I awoke early, put the teakettle on and stepped outside on the deck to let the dog out. Rubbing my arms in the cool air, I took a stroll down the stairs to check out the grass we’d planted before we left.  It only took one step for my feet to fly up in front of me and then I’m doing a Winnie The Pooh down the stairs, bump, bump, bump, on the back of my head.

As I lay on the wet ground, my first thought was, “Uh oh. I hit my head.” My second thought was…well, I don’t think there was a second thought, just tears and sobbing — the big kind, where you can’t catch your breath and snot runs uncontrollably out of your nose and you don’t care. With my head resting on a patch of newly grown grass, I watched my un-Lassie-like dog wander happily around the backyard ignoring my pleas for help. I decided, at that very moment, I hated this new house – every unfinished inch of it.

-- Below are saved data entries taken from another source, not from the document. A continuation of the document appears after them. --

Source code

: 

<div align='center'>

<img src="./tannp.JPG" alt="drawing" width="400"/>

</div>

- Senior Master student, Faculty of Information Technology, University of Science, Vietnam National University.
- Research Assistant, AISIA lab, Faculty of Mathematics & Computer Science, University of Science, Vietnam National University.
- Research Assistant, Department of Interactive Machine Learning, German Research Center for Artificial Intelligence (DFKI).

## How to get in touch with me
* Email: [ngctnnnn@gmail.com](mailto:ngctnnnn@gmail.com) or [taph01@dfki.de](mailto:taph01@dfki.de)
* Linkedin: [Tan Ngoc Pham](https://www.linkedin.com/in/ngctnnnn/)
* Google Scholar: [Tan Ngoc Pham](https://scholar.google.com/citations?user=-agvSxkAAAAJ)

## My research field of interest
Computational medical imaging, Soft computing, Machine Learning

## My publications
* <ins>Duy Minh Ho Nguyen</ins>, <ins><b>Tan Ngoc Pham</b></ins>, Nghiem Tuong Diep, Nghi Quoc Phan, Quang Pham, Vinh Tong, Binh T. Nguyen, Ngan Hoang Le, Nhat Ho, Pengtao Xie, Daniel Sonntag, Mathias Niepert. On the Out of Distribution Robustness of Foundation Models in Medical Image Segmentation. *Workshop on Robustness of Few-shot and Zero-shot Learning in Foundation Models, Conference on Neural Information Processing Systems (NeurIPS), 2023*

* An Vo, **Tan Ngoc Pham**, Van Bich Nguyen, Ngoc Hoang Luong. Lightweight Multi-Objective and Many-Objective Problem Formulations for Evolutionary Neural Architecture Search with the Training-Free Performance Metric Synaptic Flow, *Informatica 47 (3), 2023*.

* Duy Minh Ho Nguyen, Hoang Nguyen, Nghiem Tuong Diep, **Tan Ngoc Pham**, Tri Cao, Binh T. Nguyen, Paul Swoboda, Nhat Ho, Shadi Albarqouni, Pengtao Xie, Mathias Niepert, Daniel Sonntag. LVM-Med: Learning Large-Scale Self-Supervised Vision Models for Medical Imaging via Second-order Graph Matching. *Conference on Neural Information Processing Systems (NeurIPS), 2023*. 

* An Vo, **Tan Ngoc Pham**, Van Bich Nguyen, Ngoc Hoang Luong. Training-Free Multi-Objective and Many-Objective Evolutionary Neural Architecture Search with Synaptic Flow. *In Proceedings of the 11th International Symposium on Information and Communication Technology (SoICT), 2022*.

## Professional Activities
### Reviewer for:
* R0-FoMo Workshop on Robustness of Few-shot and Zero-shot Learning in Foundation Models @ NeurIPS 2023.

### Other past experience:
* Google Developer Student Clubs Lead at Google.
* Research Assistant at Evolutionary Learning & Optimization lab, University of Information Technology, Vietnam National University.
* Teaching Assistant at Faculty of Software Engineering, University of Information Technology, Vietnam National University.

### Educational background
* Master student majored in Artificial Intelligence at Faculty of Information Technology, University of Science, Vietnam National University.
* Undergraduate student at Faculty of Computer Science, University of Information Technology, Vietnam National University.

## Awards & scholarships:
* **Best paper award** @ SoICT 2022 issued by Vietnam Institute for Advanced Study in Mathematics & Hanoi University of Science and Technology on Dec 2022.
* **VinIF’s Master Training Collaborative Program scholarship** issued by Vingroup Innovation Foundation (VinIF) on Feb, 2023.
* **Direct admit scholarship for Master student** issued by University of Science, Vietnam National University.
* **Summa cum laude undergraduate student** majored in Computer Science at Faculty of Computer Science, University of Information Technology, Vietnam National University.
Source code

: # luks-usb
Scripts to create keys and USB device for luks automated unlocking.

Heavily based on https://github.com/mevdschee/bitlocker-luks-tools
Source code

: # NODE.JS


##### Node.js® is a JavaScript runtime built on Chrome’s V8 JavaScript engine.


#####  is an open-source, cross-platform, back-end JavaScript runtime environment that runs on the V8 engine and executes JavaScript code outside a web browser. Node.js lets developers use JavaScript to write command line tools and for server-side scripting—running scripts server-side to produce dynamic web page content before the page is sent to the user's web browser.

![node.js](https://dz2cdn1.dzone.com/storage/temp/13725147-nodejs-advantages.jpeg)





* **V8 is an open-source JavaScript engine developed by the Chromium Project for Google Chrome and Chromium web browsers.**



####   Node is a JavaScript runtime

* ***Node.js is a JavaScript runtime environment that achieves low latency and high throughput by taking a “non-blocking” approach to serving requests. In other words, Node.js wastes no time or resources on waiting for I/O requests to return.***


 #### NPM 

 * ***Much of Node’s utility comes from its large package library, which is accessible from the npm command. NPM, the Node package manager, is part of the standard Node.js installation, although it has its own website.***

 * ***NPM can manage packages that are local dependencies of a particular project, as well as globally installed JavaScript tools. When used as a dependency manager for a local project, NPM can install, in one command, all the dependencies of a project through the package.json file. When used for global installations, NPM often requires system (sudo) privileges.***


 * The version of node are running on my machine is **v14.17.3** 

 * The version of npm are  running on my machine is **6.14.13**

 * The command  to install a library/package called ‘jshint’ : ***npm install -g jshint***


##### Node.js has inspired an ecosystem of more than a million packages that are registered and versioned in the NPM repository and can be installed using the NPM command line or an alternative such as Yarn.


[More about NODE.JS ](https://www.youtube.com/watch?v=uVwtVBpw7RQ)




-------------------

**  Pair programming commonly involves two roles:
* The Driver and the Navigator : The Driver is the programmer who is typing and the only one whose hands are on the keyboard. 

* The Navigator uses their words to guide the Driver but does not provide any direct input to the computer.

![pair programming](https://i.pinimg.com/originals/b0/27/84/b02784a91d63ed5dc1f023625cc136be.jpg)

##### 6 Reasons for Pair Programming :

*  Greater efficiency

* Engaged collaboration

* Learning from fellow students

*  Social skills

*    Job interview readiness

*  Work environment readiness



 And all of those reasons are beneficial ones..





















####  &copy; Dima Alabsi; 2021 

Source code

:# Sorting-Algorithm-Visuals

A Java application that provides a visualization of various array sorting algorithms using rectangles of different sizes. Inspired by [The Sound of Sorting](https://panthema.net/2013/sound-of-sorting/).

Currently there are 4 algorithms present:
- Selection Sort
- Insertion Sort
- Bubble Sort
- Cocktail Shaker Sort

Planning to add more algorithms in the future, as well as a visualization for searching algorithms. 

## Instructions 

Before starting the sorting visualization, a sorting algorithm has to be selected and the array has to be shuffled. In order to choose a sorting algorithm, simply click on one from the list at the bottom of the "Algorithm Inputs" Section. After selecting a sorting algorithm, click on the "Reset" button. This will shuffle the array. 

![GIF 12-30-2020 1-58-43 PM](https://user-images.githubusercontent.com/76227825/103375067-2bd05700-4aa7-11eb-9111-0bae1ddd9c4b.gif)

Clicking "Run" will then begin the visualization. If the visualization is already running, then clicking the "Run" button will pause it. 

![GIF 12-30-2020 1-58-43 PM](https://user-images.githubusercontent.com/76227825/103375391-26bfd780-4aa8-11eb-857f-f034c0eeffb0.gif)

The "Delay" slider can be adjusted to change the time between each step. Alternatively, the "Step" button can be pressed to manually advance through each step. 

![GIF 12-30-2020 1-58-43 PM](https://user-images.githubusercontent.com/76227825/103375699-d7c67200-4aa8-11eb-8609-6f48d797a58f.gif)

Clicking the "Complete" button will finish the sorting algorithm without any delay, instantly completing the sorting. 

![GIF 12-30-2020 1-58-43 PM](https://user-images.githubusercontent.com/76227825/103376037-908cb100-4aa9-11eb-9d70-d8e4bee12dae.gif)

When the damp ground began to seep through my sweater I thought it was time to assess the damage I’d done. I sat up, patted the back of my head and peaked at my fingers. I let out a sigh of relief when they came away free of blood. Not sure if I could, or  should, stand up, I contemplated my next move. Rubbing at the ache in my posterior I discovered I had my cell phone in the back pocket of my jeans. I dialed our home number (yes, I still have a home phone.) When my husband, John, answered, I burst back into my  hiccupping sobs.

“What? What is it? Where are you? What’s going on?”

“Fell,” I bawled.

“Where?”

“Outside,” I snuffled.

“Front or back?”

“B-b-back.”

I’ve never been so happy to see his half-a-shaving-cream-covered face in my life. He helped me up and we worked our way back inside.

“Are you sure you’re okay?” he asked, stepping away from me to let our happy-go-lucky dog back into the house.

I ran into the guest bathroom and blubbered, “I’m fine,” before slamming the door.

I could go into great gushy details about how my husband coaxed me out and tucked me into bed with a nice hot cup of tea, but I won’t — because that’s not what happened. There is nothing more terrifying to my husband than a crying woman, so he returned to his sink to finish shaving.

A few minutes later, as I sat on the floor of the bathroom unrolling yards of toilet paper to keep up with my blubbering, I heard the whistle of the teakettle. Since I knew John would be protected from the kryptonite of my tears by the door, I continued with my mopping up efforts and the teapot screeched on.

Finally, Husband’s voice. “Teresa?”

Unable to answer, I blew my nose loudly.

A timid knock at the door and then he muttered, “Hey…ummmm…err…”

“Yes?” I asked, looking at the doorknob, willing it to turn.

“The teakettle is whistling.”

I will survive this new house, but right this moment, I’m not sure my husband will survive me.